Hoy, contemplamos a la distancia los sucesos de nuestros días, y en ellos observamos quiénes somos y quiénes, en medio de luchas y sueños, aspiramos a ser. Este día es una fecha que nos recuerda a José Hernández, a su Martín Fierro, ese gaucho perseguido que carga con el peso de ser símbolo y canto, de alzar la voz de un país que encuentra su dignidad en la memoria y la rebeldía. En no dejarse doblegar por ningún sistema que se imponga por la fuerza y que intente desconocer la fuerza de la ruralidad.
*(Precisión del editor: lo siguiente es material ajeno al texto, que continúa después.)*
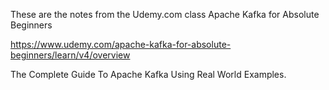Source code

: These are the notes from the Udemy.com class Apache Kafka for Absolute Beginners

https://www.udemy.com/apache-kafka-for-absolute-beginners/learn/v4/overview

The Complete Guide To Apache Kafka Using Real World Examples.
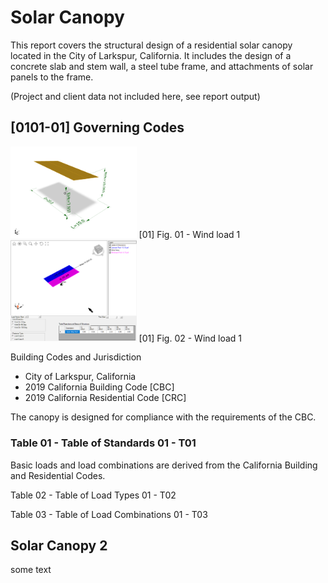 
#  Solar Canopy

This report covers the structural design of a residential solar canopy
located in the City of Larkspur, California. It includes the design of a
concrete slab and stem wall, a steel tube frame, and attachments of solar
panels to the frame.

 (Project and client data not included here, see report output)

## [0101-01]   Governing Codes

<img src="data/fig1.png" width="40%" alt="figure"> 
[01] Fig. 01 - Wind load 1


<img src="data/fig2.png" width="40%" alt="figure"> 
[01] Fig. 02 - Wind load 1



Building Codes and Jurisdiction
- City of Larkspur, California
- 2019 California Building Code [CBC]
- 2019 California Residential Code [CRC]

The canopy is designed for compliance with the requirements of the CBC.

### Table 01 - Table of Standards                                           01 - T01

Basic loads and load combinations are derived from the California Building      
and Residential Codes.

Table 02 - Table of Load Types                                          01 - T02

Table 03 - Table of Load Combinations                                   01 - T03

##  Solar Canopy 2

some text
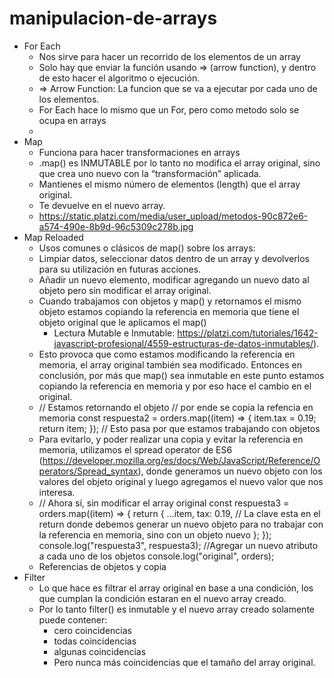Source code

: # manipulacion-de-arrays

- For Each  
    - Nos sirve para hacer un recorrido de los elementos de un array
    - Solo hay que enviar la función usando ⇒ (arrow function), y dentro de esto hacer el algoritmo o ejecución.
    - ⇒ Arrow Function: La funcion que se va a ejecutar por cada uno de los elementos. 
    - For Each hace lo mismo que un For, pero como metodo solo se ocupa en arrays  
    - 
- Map   
    - Funciona para hacer transformaciones en arrays
    - .map() es INMUTABLE por lo tanto no modifica el array original, sino que crea uno nuevo con la “transformación” aplicada.   
    - Mantienes el mismo  número de elementos (length) que el array original.
    - Te devuelve en el nuevo array.   
    - https://static.platzi.com/media/user_upload/metodos-90c872e6-a574-490e-8b9d-96c5309c278b.jpg 
- Map Reloaded  
    - Usos comunes o clásicos de map() sobre los arrays:   
    - Limpiar datos, seleccionar datos dentro de un array y devolverlos para su utilización en futuras acciones.
    - Añadir un nuevo elemento, modificar agregando un nuevo dato al objeto pero sin modificar el array original.
    - Cuando trabajamos con objetos y map() y retornamos el mismo objeto estamos copiando la referencia en memoria que tiene el objeto original que le aplicamos el map()
        - Lectura Mutable e Inmutable: https://platzi.com/tutoriales/1642-javascript-profesional/4559-estructuras-de-datos-inmutables/).
    - Esto provoca que como estamos modificando la referencia en memoria, el array original también sea modificado.   Entonces en conclusión, por más que map()  sea inmutable en este punto estamos copiando la referencia en memoria y por eso hace el cambio en el original. 
    - // Estamos retornando el objeto
// por ende se copia la refencia en memoria
const respuesta2 = orders.map((item) => {
  item.tax = 0.19;
  return item;
});
// Esto pasa por que estamos trabajando con objetos
    - Para evitarlo, y poder realizar una copia y evitar la referencia en memoria, utilizamos el spread operator de ES6 (https://developer.mozilla.org/es/docs/Web/JavaScript/Reference/Operators/Spread_syntax), donde generamos un nuevo objeto con los valores del objeto original y luego agregamos el nuevo valor que nos interesa.   
    -  // Ahora sí, sin modificar el array original
const respuesta3 = orders.map((item) => {
  return {
    ...item,
    tax: 0.19, // La clave esta en el return donde debemos generar un nuevo objeto para no trabajar con la referencia en memoria, sino con un objeto nuevo
  };
});
console.log("respuesta3", respuesta3); //Agregar un nuevo atributo a cada uno de los objetos
console.log("original", orders);
    - Referencias de objetos y copia 
- Filter 
    - Lo que hace es filtrar el array original en base a una condición, los que cumplan la condición estaran en el nuevo array creado.
    - Por lo tanto filter() es inmutable y el nuevo array creado solamente puede contener: 
        - cero coincidencias
        - todas coincidencias
        - algunas coincidencias
        - Pero nunca más coincidencias que el tamaño del array original.
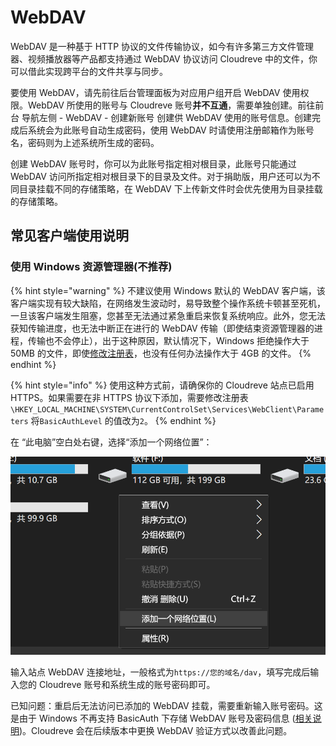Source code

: # WebDAV

WebDAV 是一种基于 HTTP 协议的文件传输协议，如今有许多第三方文件管理器、视频播放器等产品都支持通过 WebDAV 协议访问 Cloudreve 中的文件，你可以借此实现跨平台的文件共享与同步。

要使用 WebDAV，请先前往后台管理面板为对应用户组开启 WebDAV 使用权限。WebDAV 所使用的账号与 Cloudreve 账号**并不互通**，需要单独创建。前往前台 导航左侧 - WebDAV - 创建新账号 创建供 WebDAV 使用的账号信息。创建完成后系统会为此账号自动生成密码，使用 WebDAV 时请使用注册邮箱作为账号名，密码则为上述系统所生成的密码。

创建 WebDAV 账号时，你可以为此账号指定相对根目录，此账号只能通过 WebDAV 访问所指定相对根目录下的目录及文件。对于捐助版，用户还可以为不同目录挂载不同的存储策略，在 WebDAV 下上传新文件时会优先使用为目录挂载的存储策略。

## 常见客户端使用说明

### 使用 Windows 资源管理器(不推荐)

{% hint style="warning" %}
不建议使用 Windows 默认的 WebDAV 客户端，该客户端实现有较大缺陷，在网络发生波动时，易导致整个操作系统卡顿甚至死机，一旦该客户端发生阻塞，您甚至无法通过紧急重启来恢复系统响应。此外，您无法获知传输进度，也无法中断正在进行的 WebDAV 传输（即使结束资源管理器的进程，传输也不会停止），出于这种原因，默认情况下，Windows 拒绝操作大于 50MB 的文件，即使[修改注册表](https://superuser.com/questions/1540281/windows-10-webdav-issue-freezes-crashes-stalls-with-files-over-50-mb)，也没有任何办法操作大于 4GB 的文件。
{% endhint %}

{% hint style="info" %}
使用这种方式前，请确保你的 Cloudreve 站点已启用 HTTPS。如果需要在非 HTTPS 协议下添加，需要修改注册表`\HKEY_LOCAL_MACHINE\SYSTEM\CurrentControlSet\Services\WebClient\Parameters` 将`BasicAuthLevel` 的值改为`2`。
{% endhint %}

在 “此电脑”空白处右键，选择“添加一个网络位置”：

![](<../.gitbook/assets/image (1) (2) (1).png>)

输入站点 WebDAV 连接地址，一般格式为`https://您的域名/dav`，填写完成后输入您的 Cloudreve 账号和系统生成的账号密码即可。

已知问题：重启后无法访问已添加的 WebDAV 挂载，需要重新输入账号密码。这是由于 Windows 不再支持 BasicAuth 下存储 WebDAV 账号及密码信息 ([相关说明](https://docs.microsoft.com/en-us/troubleshoot/windows-client/networking/cannot-automatically-reconnect-dav-share))。Cloudreve 会在后续版本中更换 WebDAV 验证方式以改善此问题。

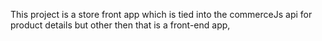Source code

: This project is a store front app which is tied into the commerceJs api for product details but other then that is a front-end app,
Porque ser argentino es compartir la ronda del mate, es bailar al compás de algún eco ancestral que retumba en la cadencia del folclore. La tradición, si la sentimos bien hondo, no es solo el acto de recuperar un tiempo pasado; es el fervor con el que inflamamos la memoria en el presente, es la lámpara que portaron nuestros mayores y que nos iluminan aún hoy en el presente y que no debemos permitir jamás que se apague. Ellos, los que labraron la tierra con manos endurecidas y los que soñaron con un suelo libre, nos hablan en cada palabra que no vamos a olvidar y nos enseñan con acciones lo que se puede lograr.
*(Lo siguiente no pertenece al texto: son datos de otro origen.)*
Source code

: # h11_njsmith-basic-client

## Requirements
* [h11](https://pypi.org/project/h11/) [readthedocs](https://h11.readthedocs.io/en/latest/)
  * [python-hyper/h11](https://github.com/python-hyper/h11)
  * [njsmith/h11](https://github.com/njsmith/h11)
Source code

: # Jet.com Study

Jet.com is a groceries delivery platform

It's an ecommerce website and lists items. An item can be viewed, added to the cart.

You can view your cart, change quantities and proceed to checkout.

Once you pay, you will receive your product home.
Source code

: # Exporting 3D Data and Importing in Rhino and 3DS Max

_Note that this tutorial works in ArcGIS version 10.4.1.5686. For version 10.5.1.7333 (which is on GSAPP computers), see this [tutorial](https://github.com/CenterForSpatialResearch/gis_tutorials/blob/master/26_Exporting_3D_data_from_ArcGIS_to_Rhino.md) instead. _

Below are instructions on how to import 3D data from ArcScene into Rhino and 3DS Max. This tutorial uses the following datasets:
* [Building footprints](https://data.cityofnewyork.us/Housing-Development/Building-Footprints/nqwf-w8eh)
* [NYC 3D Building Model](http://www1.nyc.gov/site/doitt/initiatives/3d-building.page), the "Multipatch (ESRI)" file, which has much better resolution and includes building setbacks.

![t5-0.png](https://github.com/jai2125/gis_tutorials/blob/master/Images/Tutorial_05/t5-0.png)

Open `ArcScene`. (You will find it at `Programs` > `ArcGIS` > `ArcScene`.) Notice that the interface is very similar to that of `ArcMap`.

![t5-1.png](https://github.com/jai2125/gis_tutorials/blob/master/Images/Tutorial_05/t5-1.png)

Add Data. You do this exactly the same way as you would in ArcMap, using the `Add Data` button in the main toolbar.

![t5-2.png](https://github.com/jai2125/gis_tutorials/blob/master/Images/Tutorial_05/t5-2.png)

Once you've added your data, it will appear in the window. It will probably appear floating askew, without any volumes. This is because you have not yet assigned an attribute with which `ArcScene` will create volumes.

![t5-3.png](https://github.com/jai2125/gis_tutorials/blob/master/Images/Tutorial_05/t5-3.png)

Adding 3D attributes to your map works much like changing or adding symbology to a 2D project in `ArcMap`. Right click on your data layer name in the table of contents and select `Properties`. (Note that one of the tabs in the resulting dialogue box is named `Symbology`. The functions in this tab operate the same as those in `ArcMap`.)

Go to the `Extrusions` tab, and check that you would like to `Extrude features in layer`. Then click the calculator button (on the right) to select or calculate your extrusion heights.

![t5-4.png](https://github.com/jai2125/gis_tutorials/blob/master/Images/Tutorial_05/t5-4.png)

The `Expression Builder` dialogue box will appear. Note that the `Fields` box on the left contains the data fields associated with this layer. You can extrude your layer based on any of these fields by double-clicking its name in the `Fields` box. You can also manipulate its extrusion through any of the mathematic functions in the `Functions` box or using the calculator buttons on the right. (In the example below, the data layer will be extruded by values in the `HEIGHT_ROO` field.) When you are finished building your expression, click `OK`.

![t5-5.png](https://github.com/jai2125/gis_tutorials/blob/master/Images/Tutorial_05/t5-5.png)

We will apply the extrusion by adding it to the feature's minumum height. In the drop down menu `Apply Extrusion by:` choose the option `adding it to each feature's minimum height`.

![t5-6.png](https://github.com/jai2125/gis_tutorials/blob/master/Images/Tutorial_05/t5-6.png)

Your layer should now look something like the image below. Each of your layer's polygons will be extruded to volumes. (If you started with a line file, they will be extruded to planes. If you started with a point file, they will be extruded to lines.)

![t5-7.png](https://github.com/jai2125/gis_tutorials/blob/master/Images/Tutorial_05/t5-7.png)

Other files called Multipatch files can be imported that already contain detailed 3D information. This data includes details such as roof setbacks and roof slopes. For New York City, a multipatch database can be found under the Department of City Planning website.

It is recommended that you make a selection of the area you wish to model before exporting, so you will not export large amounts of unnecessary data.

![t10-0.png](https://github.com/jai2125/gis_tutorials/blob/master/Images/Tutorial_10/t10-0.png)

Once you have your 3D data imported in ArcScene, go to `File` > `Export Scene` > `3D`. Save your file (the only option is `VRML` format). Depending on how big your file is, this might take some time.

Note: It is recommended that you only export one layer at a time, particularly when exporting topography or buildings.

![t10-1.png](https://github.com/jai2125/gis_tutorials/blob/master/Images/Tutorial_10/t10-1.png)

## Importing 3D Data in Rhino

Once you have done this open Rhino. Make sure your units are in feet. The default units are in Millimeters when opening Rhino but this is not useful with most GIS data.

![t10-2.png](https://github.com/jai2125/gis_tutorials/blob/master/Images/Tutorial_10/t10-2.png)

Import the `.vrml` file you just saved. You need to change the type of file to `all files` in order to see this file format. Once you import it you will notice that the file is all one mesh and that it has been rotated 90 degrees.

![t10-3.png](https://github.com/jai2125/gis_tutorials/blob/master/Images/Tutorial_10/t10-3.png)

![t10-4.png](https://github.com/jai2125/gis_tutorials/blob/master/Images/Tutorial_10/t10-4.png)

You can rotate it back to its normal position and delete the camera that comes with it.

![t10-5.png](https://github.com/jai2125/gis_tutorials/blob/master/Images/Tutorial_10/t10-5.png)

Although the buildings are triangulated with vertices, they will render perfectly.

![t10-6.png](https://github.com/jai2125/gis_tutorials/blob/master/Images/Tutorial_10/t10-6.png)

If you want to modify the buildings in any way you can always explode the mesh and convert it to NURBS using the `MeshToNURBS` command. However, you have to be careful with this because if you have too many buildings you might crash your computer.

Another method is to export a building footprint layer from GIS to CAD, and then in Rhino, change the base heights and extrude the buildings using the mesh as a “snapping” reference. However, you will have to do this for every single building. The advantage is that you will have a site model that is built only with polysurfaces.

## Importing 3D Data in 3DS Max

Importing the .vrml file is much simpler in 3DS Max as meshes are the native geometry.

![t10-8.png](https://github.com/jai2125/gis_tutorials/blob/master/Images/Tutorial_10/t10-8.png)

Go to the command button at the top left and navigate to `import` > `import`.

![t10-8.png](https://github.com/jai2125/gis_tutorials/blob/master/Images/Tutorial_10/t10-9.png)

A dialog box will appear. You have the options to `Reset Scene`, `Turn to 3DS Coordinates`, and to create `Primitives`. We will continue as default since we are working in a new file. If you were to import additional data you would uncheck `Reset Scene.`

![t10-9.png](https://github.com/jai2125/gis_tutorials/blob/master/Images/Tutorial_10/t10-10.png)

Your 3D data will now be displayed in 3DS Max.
En estos días en que el tiempo parece desbordarse en la vorágine, en que el mundo se empecina en ofrecernos el espejismo de lo inmediato, de lo fácil, de lo global y mediatizado, recordar nuestras raíces es un acto de rebeldía, como la que cuenta el Martín Fierro. Porque la tradición no es una galería de símbolos estáticos, ni de cuentos apacibles; es el pulso vivo de una historia compartida, el manto protector que nos ampara ante un futuro que a veces se desliza tan rápido que amenaza con borrar el trazo de nuestra identidad y hacernos perder en características o horizontes que no nos representan. En cada ronda de mate, en el aroma del asado que reúne a hermanos, en las leyendas contadas bajo un ombú, en el galope de algún caballo cimarrón en nuestras praderas, sentimos la convicción de quienes supieron que el mundo puede cambiar, pero lo que no se negocia es la fibra profunda de lo que se siente, el esfuerzo del trabajo, del compromiso, de la responsabilidad, del respeto que debemos tener a nuestra tierra.
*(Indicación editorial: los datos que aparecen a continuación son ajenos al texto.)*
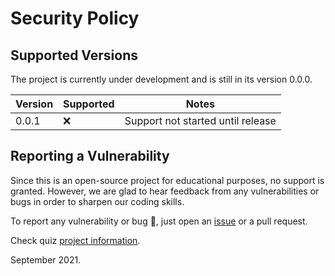 # Security Policy

## Supported Versions

The project is currently under development and is still in its version 0.0.0.

| Version | Supported | Notes |
| ------- | --------- | ----- |
| 0.0.1   | :x:       | Support not started until release |

## Reporting a Vulnerability

Since this is an open-source project for educational purposes, no support is granted. However, we are
glad to hear feedback from any vulnerabilities or bugs in order to sharpen our coding skills.

To report any vulnerability or bug :rotating_light:, just open an [issue](https://github.com/fcesc-code/fapac1/issues) or a pull request.

Check quiz [project information](https://github.com/fcesc-code/fapac1#readme).

September 2021.
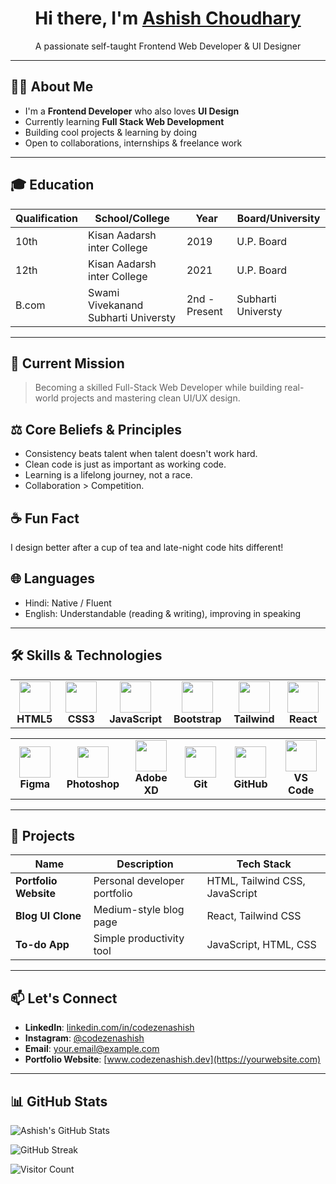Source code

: <h1 align="center">Hi there, I'm <a href="https://www.linkedin.com/in/ashish-chaudhary-625b00342/">Ashish Choudhary</a></h1>
<p align="center">
  A passionate self-taught Frontend Web Developer & UI Designer
</p>

---

## 🧑‍💻 About Me

- I'm a **Frontend Developer** who also loves **UI Design**
- Currently learning **Full Stack Web Development**
- Building cool projects & learning by doing
- Open to collaborations, internships & freelance work



---

## 🎓 Education

| Qualification | School/College | Year | Board/University |
|---------------|----------------|------|------------------|
| 10th | Kisan Aadarsh inter College | 2019 | U.P. Board |
| 12th | Kisan Aadarsh inter College | 2021 | U.P. Board |
| B.com | Swami Vivekanand Subharti Universty | 2nd - Present | Subharti Universty |

---

## 🚀 Current Mission
> Becoming a skilled Full-Stack Web Developer while building real-world projects and mastering clean UI/UX design.

## ⚖️ Core Beliefs & Principles
- Consistency beats talent when talent doesn't work hard.
- Clean code is just as important as working code.
- Learning is a lifelong journey, not a race.
- Collaboration > Competition.

## ☕ Fun Fact
I design better after a cup of tea and late-night code hits different!


## 🌐 Languages

- Hindi: Native / Fluent
- English: Understandable (reading & writing), improving in speaking


---

## 🛠️ Skills & Technologies

<table>
  <tr>
    <td align="center" width="120">
      <img src="https://cdn.jsdelivr.net/gh/devicons/devicon/icons/html5/html5-original.svg" width="50" /><br><b>HTML5</b>
    </td>
    <td align="center" width="120">
      <img src="https://cdn.jsdelivr.net/gh/devicons/devicon/icons/css3/css3-original.svg" width="50" /><br><b>CSS3</b>
    </td>
    <td align="center" width="120">
      <img src="https://cdn.jsdelivr.net/gh/devicons/devicon/icons/javascript/javascript-original.svg" width="50" /><br><b>JavaScript</b>
    </td>
    <td align="center" width="120">
      <img src="https://cdn.jsdelivr.net/gh/devicons/devicon/icons/bootstrap/bootstrap-original.svg" width="50" /><br><b>Bootstrap</b>
    </td>
    <td align="center" width="120">
      <img src="https://www.vectorlogo.zone/logos/tailwindcss/tailwindcss-icon.svg" width="50" /><br><b>Tailwind</b>
    </td>
    <td align="center" width="120">
      <img src="https://cdn.jsdelivr.net/gh/devicons/devicon/icons/react/react-original.svg" width="50" /><br><b>React</b>
    </td>
  </tr>
</table>

<table>
  <tr>
    <td align="center" width="120">
      <img src="https://cdn.jsdelivr.net/gh/devicons/devicon/icons/figma/figma-original.svg" width="50" /><br><b>Figma</b>
    </td>
    <td align="center" width="120">
      <img src="https://cdn.jsdelivr.net/gh/devicons/devicon/icons/photoshop/photoshop-plain.svg" width="50" /><br><b>Photoshop</b>
    </td>
    <td align="center" width="120">
      <img src="https://upload.wikimedia.org/wikipedia/commons/c/c2/Adobe_XD_CC_icon.svg" width="50" /><br><b>Adobe XD</b>
    </td>
    <td align="center" width="120">
      <img src="https://cdn.jsdelivr.net/gh/devicons/devicon/icons/git/git-original.svg" width="50" /><br><b>Git</b>
    </td>
    <td align="center" width="120">
      <img src="https://cdn.jsdelivr.net/gh/devicons/devicon/icons/github/github-original.svg" width="50" /><br><b>GitHub</b>
    </td>
    <td align="center" width="120">
      <img src="https://cdn.jsdelivr.net/gh/devicons/devicon/icons/vscode/vscode-original.svg" width="50" /><br><b>VS Code</b>
    </td>
  </tr>
</table>

---

## 🧩 Projects

| Name | Description | Tech Stack |
|------|-------------|------------|
| **Portfolio Website** | Personal developer portfolio | HTML, Tailwind CSS, JavaScript |
| **Blog UI Clone** | Medium-style blog page | React, Tailwind CSS |
| **To-do App** | Simple productivity tool | JavaScript, HTML, CSS |

---

## 📫 Let's Connect

- **LinkedIn**: [linkedin.com/in/codezenashish](https://linkedin.com/in/codezenashish)
- **Instagram**: [@codezenashish](https://instagram.com/codezenashish)
- **Email**: your.email@example.com
- **Portfolio Website**: [www.codezenashish.dev](https://yourwebsite.com)

---

## 📊 GitHub Stats

![Ashish's GitHub Stats](https://github-readme-stats.vercel.app/api?username=codezenashish&show_icons=true&theme=radical)

![GitHub Streak](https://streak-stats.demolab.com?user=codezenashish&theme=radical&hide_border=false)

![Visitor Count](https://komarev.com/ghpvc/?username=codezenashish&label=Profile%20Views&color=0e75b6&style=flat)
Argentina es, en esencia, un país agrícola-ganadero. Su economía, su cultura, sus paisajes, giraron y siguen girando en torno a la tierra y a quienes la trabajan. Esa vocación rural es la raíz profunda que alimenta a nuestra nación, y no hay rincón del país donde este vínculo no se sienta, desde las pampas hasta la inmensidad de la Patagonia, en Santa Cruz y en cada provincia que se enorgullece de sus campos y su gente.
La economía de Santa Cruz, como la de toda nuestra Argentina, nació en la tierra, en el esfuerzo del trabajador rural, más allá del petróleo, más allá de la minería. Porque el trabajo del campo fue primero en el tiempo, y es primero en la naturaleza de nuestra economía. El campo ha estado siempre al comienzo, al origen de todo proceso productivo, marcando el compás de nuestra historia económica, antes de que la industria levantara sus chimeneas o que el país explotara sus recursos energéticos.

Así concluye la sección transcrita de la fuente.